In this special issue, several leaders in the field discuss the latest developments in our understanding of cancer-associated inflammation, with a focus on the role of inflammatory cytokines and interferons. Emphasis is also placed on identifying opportunities and developing road maps for novel treatment approaches to combine immunotherapies with direct modulation of cytokine levels in the host.
Guest Editors
Howard Young, PhD
Dr. Howard Young obtained his PhD in microbiology at the University of Washington and carried out postdoctoral research at the National Cancer Institute (NCI) under Drs.

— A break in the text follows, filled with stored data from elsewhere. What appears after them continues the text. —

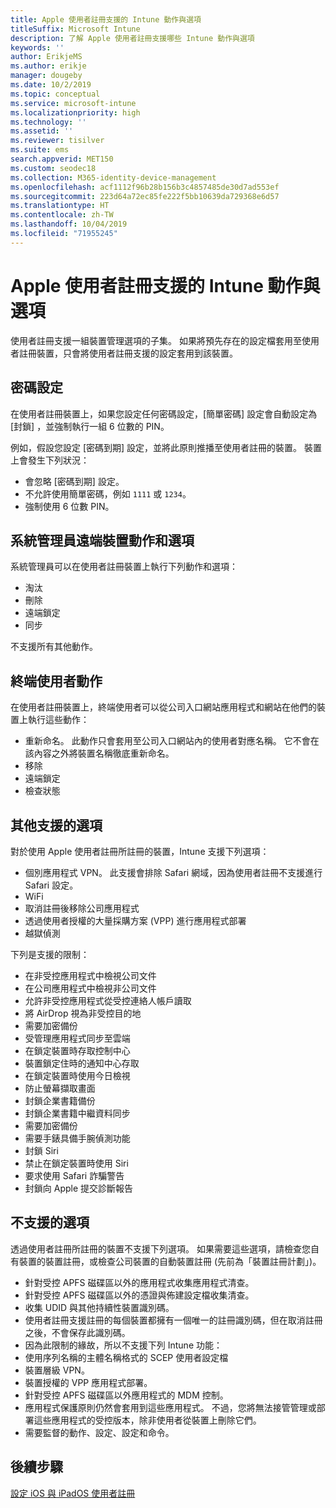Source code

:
 ```yaml
---
title: Apple 使用者註冊支援的 Intune 動作與選項
titleSuffix: Microsoft Intune
description: 了解 Apple 使用者註冊支援哪些 Intune 動作與選項
keywords: ''
author: ErikjeMS
ms.author: erikje
manager: dougeby
ms.date: 10/2/2019
ms.topic: conceptual
ms.service: microsoft-intune
ms.localizationpriority: high
ms.technology: ''
ms.assetid: ''
ms.reviewer: tisilver
ms.suite: ems
search.appverid: MET150
ms.custom: seodec18
ms.collection: M365-identity-device-management
ms.openlocfilehash: acf1112f96b28b156b3c4857485de30d7ad553ef
ms.sourcegitcommit: 223d64a72ec85fe222f5bb10639da729368e6d57
ms.translationtype: HT
ms.contentlocale: zh-TW
ms.lasthandoff: 10/04/2019
ms.locfileid: "71955245"
---
```

# <a name="intune-actions-and-options-supported-with-apple-user-enrollment"></a>Apple 使用者註冊支援的 Intune 動作與選項

使用者註冊支援一組裝置管理選項的子集。 如果將預先存在的設定檔套用至使用者註冊裝置，只會將使用者註冊支援的設定套用到該裝置。

## <a name="password-settings"></a>密碼設定

在使用者註冊裝置上，如果您設定任何密碼設定，[簡單密碼]  設定會自動設定為 [封鎖]  ，並強制執行一組 6 位數的 PIN。

例如，假設您設定 [密碼到期]  設定，並將此原則推播至使用者註冊的裝置。 裝置上會發生下列狀況：
- 會忽略 [密碼到期]  設定。
- 不允許使用簡單密碼，例如 `1111` 或 `1234`。
- 強制使用 6 位數 PIN。

## <a name="administrator-remote-device-actions-and-options"></a>系統管理員遠端裝置動作和選項
系統管理員可以在使用者註冊裝置上執行下列動作和選項：
- 淘汰
- 刪除
- 遠端鎖定
- 同步

不支援所有其他動作。

## <a name="end-user-actions"></a>終端使用者動作
在使用者註冊裝置上，終端使用者可以從公司入口網站應用程式和網站在他們的裝置上執行這些動作：
- 重新命名。 此動作只會套用至公司入口網站內的使用者對應名稱。 它不會在該內容之外將裝置名稱徹底重新命名。
- 移除
- 遠端鎖定
- 檢查狀態

## <a name="other-supported-options"></a>其他支援的選項

對於使用 Apple 使用者註冊所註冊的裝置，Intune 支援下列選項：
- 個別應用程式 VPN。 此支援會排除 Safari 網域，因為使用者註冊不支援進行 Safari 設定。
- WiFi 
- 取消註冊後移除公司應用程式
- 透過使用者授權的大量採購方案 (VPP) 進行應用程式部署
- 越獄偵測

下列是支援的限制：
- 在非受控應用程式中檢視公司文件
- 在公司應用程式中檢視非公司文件
- 允許非受控應用程式從受控連絡人帳戶讀取
- 將 AirDrop 視為非受控目的地
- 需要加密備份
- 受管理應用程式同步至雲端
- 在鎖定裝置時存取控制中心
- 裝置鎖定住時的通知中心存取
- 在鎖定裝置時使用今日檢視
- 防止螢幕擷取畫面
- 封鎖企業書籍備份
- 封鎖企業書籍中繼資料同步
- 需要加密備份
- 需要手錶具備手腕偵測功能
- 封鎖 Siri
- 禁止在鎖定裝置時使用 Siri
- 要求使用 Safari 詐騙警告
- 封鎖向 Apple 提交診斷報告


## <a name="options-not-supported"></a>不支援的選項
透過使用者註冊所註冊的裝置不支援下列選項。 如果需要這些選項，請檢查您自有裝置的裝置註冊，或檢查公司裝置的自動裝置註冊 (先前為「裝置註冊計劃」)。
- 針對受控 APFS 磁碟區以外的應用程式收集應用程式清查。
- 針對受控 APFS 磁碟區以外的憑證與佈建設定檔收集清查。
- 收集 UDID 與其他持續性裝置識別碼。
- 使用者註冊支援註冊的每個裝置都擁有一個唯一的註冊識別碼，但在取消註冊之後，不會保存此識別碼。
- 因為此限制的緣故，所以不支援下列 Intune 功能：
- 使用序列名稱的主體名稱格式的 SCEP 使用者設定檔
- 裝置層級 VPN。
- 裝置授權的 VPP 應用程式部署。
- 針對受控 APFS 磁碟區以外應用程式的 MDM 控制。
- 應用程式保護原則仍然會套用到這些應用程式。 不過，您將無法接管管理或部署這些應用程式的受控版本，除非使用者從裝置上刪除它們。
- 需要監督的動作、設定、設定和命令。 

## <a name="next-steps"></a>後續步驟

[設定 iOS 與 iPadOS 使用者註冊](ios-user-enrollment.md)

Edward Scolnick and Wade Parks. He was a member of the Laboratory of Molecular Immunoregulation at NCI from 1983 to 1989 prior to joining the Laboratory of Experimental Immunology in 1989. He was President of the International Society for Interferon and Cytokine Research (2004–2005) and served as Chair of the Immunology Division of the American Society for Microbiology. He has also served as Chair of the National Institutes of Health (NIH) Cytokine Interest Group and Co-Chair of the NIH Immunology Interest Group. He is a three-time recipient of the NIH Director's Award for Mentoring (2000, 2006, and 2018), and in 2006 he received the National Public Service Award. Dr. Young has expertise in the regulation and characterization of cytokine gene expression with a special emphasis on interferons. The Young laboratory has as its major focus how disruption of the control of interferon-γ gene expression during development and maturation of the cellular immune system impacts the host inflammatory response and the development of autoimmune disease and cancer. His laboratory has developed a mouse model of chronic interferon-γ expression that results in three different autoimmune diseases resembling lupus, aplastic anemia, and primary biliary cholangitis. This model may provide new insight into the initiation and progression of these diseases.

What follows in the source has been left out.